YOUR ASSIGNMENT: Count the lines below that contain the word "radio", and state only that number.

(RECORDS TO PROCESS)

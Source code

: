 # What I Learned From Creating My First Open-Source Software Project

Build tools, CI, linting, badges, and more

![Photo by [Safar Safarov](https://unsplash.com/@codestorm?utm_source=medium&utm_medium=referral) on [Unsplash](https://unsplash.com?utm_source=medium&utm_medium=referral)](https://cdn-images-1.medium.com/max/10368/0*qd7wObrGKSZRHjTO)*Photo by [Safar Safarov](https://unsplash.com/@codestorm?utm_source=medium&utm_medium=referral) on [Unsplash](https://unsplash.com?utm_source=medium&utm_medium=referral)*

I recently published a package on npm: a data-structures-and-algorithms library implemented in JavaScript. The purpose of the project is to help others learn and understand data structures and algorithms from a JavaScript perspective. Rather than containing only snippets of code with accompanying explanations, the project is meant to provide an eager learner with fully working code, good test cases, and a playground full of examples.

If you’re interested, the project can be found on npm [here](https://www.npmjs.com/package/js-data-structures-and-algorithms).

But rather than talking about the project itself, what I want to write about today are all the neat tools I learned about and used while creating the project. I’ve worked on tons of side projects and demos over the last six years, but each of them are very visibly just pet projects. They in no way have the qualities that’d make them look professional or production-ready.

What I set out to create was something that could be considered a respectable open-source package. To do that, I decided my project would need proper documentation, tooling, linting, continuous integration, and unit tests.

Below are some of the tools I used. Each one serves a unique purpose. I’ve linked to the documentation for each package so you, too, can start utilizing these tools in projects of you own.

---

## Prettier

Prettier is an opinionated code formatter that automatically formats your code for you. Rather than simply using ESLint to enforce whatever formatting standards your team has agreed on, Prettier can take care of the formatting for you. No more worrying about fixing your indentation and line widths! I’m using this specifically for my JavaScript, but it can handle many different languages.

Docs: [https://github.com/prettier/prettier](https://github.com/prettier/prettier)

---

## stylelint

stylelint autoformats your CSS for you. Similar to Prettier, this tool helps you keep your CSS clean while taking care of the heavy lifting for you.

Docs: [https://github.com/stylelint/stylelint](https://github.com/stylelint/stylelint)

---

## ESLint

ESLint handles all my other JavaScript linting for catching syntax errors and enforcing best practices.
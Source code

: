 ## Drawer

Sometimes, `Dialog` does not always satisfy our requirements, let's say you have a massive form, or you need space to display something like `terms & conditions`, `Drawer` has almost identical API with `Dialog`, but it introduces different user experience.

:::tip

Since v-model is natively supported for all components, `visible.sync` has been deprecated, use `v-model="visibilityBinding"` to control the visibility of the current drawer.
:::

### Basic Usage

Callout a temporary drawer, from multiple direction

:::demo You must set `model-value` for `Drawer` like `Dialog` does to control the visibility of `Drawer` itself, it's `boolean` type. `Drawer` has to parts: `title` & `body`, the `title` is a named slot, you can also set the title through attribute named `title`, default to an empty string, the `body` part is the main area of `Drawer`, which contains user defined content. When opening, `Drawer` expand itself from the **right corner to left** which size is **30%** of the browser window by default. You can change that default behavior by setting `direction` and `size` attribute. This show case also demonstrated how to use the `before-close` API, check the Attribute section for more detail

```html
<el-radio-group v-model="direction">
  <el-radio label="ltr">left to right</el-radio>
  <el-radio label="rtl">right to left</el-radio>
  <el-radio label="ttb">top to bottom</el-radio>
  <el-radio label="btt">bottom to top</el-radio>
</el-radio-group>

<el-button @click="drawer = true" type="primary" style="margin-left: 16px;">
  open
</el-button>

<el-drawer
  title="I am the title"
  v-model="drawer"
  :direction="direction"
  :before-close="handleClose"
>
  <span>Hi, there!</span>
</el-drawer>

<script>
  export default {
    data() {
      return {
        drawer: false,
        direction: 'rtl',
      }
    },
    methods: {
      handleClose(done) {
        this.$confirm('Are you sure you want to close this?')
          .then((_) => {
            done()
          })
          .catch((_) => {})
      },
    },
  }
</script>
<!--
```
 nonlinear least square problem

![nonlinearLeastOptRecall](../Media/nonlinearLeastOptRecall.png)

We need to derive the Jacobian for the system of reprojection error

(End RECORDS TO PROCESS)

ANSWER AREA: 6